Dataset entries:
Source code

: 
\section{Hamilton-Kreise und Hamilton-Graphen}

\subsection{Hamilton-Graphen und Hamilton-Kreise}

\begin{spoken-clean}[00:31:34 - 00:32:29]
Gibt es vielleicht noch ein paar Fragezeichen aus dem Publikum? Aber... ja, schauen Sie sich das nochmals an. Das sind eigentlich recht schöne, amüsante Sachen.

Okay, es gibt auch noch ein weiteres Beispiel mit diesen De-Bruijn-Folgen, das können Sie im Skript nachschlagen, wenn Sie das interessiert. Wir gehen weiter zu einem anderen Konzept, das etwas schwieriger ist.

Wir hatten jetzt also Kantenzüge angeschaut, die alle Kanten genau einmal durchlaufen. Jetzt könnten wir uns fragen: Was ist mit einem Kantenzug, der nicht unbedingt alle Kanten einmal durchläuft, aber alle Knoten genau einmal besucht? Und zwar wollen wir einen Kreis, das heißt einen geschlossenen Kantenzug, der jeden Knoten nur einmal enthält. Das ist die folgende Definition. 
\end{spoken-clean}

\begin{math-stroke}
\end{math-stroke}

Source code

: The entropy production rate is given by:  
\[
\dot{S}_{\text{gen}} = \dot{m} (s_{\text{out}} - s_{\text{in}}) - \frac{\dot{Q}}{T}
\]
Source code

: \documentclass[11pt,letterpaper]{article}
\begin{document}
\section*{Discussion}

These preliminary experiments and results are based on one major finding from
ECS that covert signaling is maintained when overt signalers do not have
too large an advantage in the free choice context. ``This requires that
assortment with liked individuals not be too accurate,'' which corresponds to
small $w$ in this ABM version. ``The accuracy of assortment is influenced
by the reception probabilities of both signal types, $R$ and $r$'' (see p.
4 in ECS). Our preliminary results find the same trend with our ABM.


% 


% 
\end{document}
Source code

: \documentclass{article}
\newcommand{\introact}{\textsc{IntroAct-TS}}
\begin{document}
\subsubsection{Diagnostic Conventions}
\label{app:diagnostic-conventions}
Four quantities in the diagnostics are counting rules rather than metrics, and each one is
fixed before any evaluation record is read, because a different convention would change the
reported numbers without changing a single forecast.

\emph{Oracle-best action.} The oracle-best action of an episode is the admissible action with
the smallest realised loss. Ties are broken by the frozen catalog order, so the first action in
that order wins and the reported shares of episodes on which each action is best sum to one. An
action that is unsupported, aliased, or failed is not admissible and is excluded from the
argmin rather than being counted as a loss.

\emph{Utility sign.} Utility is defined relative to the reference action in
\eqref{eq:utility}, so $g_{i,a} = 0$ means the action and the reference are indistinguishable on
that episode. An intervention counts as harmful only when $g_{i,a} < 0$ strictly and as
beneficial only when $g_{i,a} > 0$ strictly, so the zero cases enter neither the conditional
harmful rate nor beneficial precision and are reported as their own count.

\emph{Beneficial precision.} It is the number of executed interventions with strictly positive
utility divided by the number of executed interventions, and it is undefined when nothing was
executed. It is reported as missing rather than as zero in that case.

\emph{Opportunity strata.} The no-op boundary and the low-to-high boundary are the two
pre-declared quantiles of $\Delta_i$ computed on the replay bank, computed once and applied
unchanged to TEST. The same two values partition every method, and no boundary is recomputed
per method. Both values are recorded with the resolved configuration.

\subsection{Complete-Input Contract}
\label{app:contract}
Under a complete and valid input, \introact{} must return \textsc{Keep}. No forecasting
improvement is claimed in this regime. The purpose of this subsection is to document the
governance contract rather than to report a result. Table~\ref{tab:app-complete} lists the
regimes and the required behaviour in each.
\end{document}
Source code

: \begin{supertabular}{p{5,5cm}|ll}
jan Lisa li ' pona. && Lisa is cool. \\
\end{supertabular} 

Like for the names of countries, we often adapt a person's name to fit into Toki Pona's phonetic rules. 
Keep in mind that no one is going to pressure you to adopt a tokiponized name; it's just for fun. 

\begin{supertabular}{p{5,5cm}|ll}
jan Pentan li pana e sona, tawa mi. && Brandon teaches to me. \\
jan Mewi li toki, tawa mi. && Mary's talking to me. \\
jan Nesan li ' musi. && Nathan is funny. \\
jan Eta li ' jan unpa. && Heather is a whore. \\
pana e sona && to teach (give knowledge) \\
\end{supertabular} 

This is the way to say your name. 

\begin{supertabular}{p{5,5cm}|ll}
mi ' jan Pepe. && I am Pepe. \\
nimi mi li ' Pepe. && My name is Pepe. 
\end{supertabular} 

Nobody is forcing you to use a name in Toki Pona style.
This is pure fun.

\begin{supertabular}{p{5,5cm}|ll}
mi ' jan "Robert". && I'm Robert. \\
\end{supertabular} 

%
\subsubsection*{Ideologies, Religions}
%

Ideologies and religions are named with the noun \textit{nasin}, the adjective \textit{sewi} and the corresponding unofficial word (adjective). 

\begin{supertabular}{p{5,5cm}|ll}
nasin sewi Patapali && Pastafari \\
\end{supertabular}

◆ WORK ORDER ◆
Transcribe the records above exactly, beginning at the line that contains "beneficial only when" and ending with the line that contains "jan Nesan li ' musi. && Nathan is funny. \\", both included, and nothing else.

◆ REPLY TO THE TASK ◆
beneficial only when $g_{i,a} > 0$ strictly, so the zero cases enter neither the conditional
harmful rate nor beneficial precision and are reported as their own count.

\emph{Beneficial precision.} It is the number of executed interventions with strictly positive
utility divided by the number of executed interventions, and it is undefined when nothing was
executed. It is reported as missing rather than as zero in that case.

\emph{Opportunity strata.} The no-op boundary and the low-to-high boundary are the two
pre-declared quantiles of $\Delta_i$ computed on the replay bank, computed once and applied
unchanged to TEST. The same two values partition every method, and no boundary is recomputed
per method. Both values are recorded with the resolved configuration.

\subsection{Complete-Input Contract}
\label{app:contract}
Under a complete and valid input, \introact{} must return \textsc{Keep}. No forecasting
improvement is claimed in this regime. The purpose of this subsection is to document the
governance contract rather than to report a result. Table~\ref{tab:app-complete} lists the
regimes and the required behaviour in each.
\end{document}
Source code

: \begin{supertabular}{p{5,5cm}|ll}
jan Lisa li ' pona. && Lisa is cool. \\
\end{supertabular} 

Like for the names of countries, we often adapt a person's name to fit into Toki Pona's phonetic rules. 
Keep in mind that no one is going to pressure you to adopt a tokiponized name; it's just for fun. 

\begin{supertabular}{p{5,5cm}|ll}
jan Pentan li pana e sona, tawa mi. && Brandon teaches to me. \\
jan Mewi li toki, tawa mi. && Mary's talking to me. \\
jan Nesan li ' musi. && Nathan is funny. \\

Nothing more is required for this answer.